Feelings at the End of the Semester

Written quickly, minimal editing, excuse the maudlin sentiments and complete lack of jokes.

There is nothing worse than the feeling a teacher gets when he sees that a student has written at the bottom of her (ok, not very good) math exam Sorry, Jon, I guess I'm just not good at math. There is nothing worse than this. There is nothing worse than wanting to tell her that she is wrong, that she is not a failure, and that the fault lies not with her but with the teacher, wanting to encourage her but knowing that the damage is already done. There is nothing worse than giving final oral exams and seeing a student rocking back and forth in fear, nearly crying as he tries to remember how to say 灵感 in English, and you want to help him but you know you can't. There is nothing worse than looking for excuses not to give a failing grade to a student and finding none.

It is terrible to see students mock each other. Worse: it is terrible to see students methodically dismantle each other, attack and attack until the insults dull and what's left is pale communal hatred, loneliness, tepid disgust.

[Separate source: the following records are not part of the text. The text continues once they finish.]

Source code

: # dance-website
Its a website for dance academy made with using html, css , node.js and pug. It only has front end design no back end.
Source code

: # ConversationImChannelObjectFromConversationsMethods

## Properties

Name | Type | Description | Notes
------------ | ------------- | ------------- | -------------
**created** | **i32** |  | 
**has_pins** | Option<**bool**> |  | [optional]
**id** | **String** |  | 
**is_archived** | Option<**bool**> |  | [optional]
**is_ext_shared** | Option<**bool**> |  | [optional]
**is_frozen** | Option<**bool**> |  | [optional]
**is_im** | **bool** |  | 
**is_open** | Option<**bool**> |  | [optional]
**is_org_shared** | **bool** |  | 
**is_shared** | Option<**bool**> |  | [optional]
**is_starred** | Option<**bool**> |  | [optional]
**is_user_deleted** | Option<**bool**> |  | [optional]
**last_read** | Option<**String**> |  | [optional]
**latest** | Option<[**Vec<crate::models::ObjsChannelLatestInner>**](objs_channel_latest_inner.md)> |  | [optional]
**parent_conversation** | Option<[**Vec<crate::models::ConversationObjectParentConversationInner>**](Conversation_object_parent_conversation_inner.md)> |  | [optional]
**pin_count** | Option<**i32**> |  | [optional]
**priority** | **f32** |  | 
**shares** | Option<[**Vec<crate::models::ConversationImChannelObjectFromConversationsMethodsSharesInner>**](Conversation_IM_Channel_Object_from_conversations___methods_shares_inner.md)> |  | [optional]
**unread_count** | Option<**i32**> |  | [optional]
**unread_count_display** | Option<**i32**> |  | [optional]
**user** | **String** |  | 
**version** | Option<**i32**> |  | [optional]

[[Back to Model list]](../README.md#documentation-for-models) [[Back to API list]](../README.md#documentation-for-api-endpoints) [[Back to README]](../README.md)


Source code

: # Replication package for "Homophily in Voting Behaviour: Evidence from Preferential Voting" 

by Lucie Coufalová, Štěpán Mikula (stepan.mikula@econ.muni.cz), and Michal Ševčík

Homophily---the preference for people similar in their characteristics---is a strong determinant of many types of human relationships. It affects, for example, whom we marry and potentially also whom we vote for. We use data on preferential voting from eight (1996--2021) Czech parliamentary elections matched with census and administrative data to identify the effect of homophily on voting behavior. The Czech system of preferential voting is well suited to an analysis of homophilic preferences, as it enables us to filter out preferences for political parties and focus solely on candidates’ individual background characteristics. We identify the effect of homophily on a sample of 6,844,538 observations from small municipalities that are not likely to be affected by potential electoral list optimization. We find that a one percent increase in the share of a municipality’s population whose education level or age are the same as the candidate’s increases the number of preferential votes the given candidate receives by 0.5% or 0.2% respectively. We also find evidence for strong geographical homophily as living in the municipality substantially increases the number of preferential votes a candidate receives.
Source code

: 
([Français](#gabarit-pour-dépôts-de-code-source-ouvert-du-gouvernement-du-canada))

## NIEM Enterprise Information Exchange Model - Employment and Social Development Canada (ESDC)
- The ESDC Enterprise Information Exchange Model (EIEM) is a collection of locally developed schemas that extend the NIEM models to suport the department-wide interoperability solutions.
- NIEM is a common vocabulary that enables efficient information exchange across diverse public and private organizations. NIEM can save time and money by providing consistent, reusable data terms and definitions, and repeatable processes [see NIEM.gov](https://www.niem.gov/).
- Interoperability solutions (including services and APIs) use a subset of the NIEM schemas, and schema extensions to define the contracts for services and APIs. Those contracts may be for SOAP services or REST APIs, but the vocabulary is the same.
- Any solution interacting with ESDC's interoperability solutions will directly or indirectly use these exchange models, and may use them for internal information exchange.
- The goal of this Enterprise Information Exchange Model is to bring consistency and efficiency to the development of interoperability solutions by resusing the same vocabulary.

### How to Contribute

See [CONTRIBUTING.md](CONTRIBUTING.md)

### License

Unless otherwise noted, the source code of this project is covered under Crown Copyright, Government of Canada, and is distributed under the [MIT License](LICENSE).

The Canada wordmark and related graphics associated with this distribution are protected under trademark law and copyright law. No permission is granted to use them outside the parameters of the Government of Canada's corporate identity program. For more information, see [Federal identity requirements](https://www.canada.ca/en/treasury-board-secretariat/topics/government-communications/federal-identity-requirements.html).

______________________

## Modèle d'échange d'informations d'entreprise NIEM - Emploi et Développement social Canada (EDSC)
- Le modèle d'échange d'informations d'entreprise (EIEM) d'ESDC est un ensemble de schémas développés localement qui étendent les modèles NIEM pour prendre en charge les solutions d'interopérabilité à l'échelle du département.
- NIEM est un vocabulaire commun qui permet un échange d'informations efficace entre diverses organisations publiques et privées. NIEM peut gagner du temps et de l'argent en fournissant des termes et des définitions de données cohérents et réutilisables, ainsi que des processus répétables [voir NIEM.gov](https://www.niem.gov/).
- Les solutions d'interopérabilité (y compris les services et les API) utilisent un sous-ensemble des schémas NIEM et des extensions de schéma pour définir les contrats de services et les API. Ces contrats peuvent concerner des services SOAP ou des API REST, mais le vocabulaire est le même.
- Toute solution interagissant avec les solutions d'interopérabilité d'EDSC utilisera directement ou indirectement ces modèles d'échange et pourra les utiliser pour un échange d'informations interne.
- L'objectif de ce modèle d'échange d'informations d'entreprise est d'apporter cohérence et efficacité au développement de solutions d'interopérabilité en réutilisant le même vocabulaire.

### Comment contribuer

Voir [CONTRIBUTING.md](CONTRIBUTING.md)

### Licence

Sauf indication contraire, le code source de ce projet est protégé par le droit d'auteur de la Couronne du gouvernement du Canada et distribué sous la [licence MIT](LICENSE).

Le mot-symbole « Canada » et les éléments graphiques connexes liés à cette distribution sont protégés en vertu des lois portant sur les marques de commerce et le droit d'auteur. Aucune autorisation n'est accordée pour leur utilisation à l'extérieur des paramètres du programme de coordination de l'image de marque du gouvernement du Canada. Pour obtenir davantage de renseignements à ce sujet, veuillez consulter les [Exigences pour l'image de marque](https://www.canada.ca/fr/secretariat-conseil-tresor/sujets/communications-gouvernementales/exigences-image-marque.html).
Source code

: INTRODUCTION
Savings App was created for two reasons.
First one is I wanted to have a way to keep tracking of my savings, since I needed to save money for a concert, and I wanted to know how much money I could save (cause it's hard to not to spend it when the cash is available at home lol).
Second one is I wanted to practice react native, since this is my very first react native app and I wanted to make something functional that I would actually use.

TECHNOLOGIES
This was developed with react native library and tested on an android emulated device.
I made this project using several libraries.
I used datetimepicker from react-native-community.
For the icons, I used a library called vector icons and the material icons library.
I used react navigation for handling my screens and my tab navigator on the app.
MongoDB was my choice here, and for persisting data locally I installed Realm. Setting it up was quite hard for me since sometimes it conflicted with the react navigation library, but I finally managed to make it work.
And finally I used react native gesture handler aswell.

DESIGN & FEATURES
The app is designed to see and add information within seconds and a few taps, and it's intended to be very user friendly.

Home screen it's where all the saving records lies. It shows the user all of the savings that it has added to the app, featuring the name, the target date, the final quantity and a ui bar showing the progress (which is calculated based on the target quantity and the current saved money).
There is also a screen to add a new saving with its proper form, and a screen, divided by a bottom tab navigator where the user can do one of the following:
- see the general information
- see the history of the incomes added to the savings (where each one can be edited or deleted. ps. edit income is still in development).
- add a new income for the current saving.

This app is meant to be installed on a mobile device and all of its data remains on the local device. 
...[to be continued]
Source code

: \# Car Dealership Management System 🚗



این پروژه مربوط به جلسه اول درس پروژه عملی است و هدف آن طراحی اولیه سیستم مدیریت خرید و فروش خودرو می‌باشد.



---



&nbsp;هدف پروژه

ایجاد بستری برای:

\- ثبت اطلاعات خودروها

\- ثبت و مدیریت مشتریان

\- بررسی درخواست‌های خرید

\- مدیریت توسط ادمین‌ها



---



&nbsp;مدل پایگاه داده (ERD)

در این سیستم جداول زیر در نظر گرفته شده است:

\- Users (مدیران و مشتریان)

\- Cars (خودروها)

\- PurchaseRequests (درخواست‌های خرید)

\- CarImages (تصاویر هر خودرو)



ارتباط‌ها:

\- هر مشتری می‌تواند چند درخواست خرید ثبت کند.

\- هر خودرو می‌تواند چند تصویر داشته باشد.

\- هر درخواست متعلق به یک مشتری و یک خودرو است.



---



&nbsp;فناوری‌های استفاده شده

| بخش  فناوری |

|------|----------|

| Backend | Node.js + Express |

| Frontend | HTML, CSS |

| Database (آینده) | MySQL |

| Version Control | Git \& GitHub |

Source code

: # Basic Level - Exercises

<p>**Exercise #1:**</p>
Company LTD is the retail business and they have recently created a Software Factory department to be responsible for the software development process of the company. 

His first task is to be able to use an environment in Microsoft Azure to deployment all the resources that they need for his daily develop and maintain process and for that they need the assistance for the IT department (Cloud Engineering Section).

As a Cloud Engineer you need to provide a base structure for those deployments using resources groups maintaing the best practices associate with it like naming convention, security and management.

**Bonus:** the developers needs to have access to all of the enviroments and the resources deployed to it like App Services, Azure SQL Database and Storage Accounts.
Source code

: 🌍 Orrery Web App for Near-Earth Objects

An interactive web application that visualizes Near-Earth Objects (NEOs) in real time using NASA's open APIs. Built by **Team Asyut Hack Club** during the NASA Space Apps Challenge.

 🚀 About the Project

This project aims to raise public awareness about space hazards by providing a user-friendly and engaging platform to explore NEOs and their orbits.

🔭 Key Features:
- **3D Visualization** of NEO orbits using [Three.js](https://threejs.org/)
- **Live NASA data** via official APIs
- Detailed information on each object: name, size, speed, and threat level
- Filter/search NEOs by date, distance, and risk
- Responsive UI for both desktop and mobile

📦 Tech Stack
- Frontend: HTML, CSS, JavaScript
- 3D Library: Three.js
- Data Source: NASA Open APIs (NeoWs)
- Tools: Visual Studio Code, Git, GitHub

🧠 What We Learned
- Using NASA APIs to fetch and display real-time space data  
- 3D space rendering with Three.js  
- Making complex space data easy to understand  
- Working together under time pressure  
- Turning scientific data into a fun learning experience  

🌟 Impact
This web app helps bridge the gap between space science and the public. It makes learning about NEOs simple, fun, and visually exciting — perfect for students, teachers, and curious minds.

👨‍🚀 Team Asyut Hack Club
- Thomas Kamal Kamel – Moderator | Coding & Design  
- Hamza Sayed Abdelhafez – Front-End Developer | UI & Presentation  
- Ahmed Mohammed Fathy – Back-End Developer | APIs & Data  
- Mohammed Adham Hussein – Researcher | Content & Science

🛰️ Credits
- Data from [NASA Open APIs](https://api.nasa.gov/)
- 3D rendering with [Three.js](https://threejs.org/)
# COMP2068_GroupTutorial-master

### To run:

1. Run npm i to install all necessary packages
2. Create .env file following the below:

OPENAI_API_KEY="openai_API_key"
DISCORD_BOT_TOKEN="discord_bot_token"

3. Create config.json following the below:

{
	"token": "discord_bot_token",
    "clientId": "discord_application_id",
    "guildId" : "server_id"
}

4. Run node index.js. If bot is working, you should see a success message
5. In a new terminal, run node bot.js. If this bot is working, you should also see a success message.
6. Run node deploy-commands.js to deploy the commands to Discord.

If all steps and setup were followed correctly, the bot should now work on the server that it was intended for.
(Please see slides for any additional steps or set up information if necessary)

And you want to stop it, but don't: it's been going on for so long, and you can't think of anything to say except excuses. And you see students at English corner, and you say you're going to Thailand and they warn you about the ladyboys -- they're disgusting, you know, unnatural -- and a girl next to you says quietly that it's not so weird. She says she feels like a boy sometime, too. And then she asks you to take pictures of elephants when you go to Thailand, because elephants are her favorite animal. And you're moved, surprisingly, by a request so pure. What you say is yes, I will do my best to find your elephants but what you want to say is there are people like you, you are not unnatural, and you are not alone.

I have nothing to say about any of this, except sometimes teaching isn't great. It's great in the big things, but there are small moments, still, where you can see that your students are sad, lonely, or scared. And you look back at the semester and you see there were times when you could have helped, but you didn't, because you were sad, lonely, or scared, too.